I have the same Questions staple pex to foam (won't I lose some heat transfer from NOT being in concrete)
No. Heat follows the path of least resistance. With the PEX on the bottom, the heat can go two ways: down through the insulation, or up through the concrete. The concrete is a much better conductor (that's way insulation is insulation) and the concrete will literally **** up and radiate most of the heat.
Some of your heat will eventually make it's way through the insulation to the ground, but it makes no material difference if the pex is in the middle of the slab or on the bottom. Heat is heat and it doesn't matter where it enters the slab. (middle or bottom)

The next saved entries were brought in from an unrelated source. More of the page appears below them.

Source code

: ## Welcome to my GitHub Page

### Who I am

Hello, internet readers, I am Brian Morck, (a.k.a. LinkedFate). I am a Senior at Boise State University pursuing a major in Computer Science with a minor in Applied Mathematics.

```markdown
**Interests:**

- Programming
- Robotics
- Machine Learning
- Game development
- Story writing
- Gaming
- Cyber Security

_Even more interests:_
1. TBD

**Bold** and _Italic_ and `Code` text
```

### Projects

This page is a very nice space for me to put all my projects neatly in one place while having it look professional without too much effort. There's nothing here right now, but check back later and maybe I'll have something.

Zip tie to wire mesh with pex on top and lose reinforcement in concrete.
Zip tying pex over mesh on the bottom works like a less expensive and higher performing (you get the full insulation thickness everywhere) version of those fancy stamped insulation panels. If you want reinforcing in the slab, you'd have to add another layer of mesh or rebar, floating above the pex.

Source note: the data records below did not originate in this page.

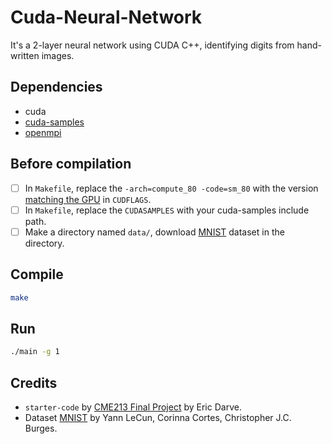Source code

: # Cuda-Neural-Network

It's a 2-layer neural network using CUDA C++, identifying digits from hand-written images.

## Dependencies

* cuda
* [cuda-samples](https://github.com/nvidia/cuda-samples)
* [openmpi](https://www.open-mpi.org)

## Before compilation

- [ ] In `Makefile`, replace the `-arch=compute_80 -code=sm_80` with the version [matching the GPU](https://docs.nvidia.com/cuda/cuda-c-programming-guide/index.html#compute-capabilities) in `CUDFLAGS`.
- [ ] In `Makefile`, replace the `CUDASAMPLES` with your cuda-samples include path.
- [ ] Make a directory named `data/`, download [MNIST](http://yann.lecun.com/exdb/mnist/) dataset in the directory.

## Compile

``` bash
make
```

## Run

``` bash
./main -g 1
```

## Credits

* `starter-code` by [CME213 Final Project](https://ericdarve.github.io/cme213-spring-2021/) by Eric Darve.
* Dataset [MNIST](http://yann.lecun.com/exdb/mnist/) by Yann LeCun, Corinna Cortes, Christopher J.C. Burges.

Stapling (IMO) is not a reliable way to fix this stuff. Sections can pop up during the pour or cure and you end up getting the issues Doug talks about above with saw cuts - except worse! (You don't know where the tubes have popped up.)
BTW - You should also be sure to plan your saw cuts before your pour and read your pex/radiant instructions. You should have special sleeves where your pex crosses control joints and the slab is expected to crack, etc.
Or add wire mesh on top also and concrete guys will destroy it all anyways.
The concrete finishers will stomp whatever you put down. Having the pex on the bottom is more resilient for what will come, here.
I'm a big fan of putting reinforcing bar on top (instead of another layer of mesh). The larger squares should be much easier for the crews to work around and get on proper chairs.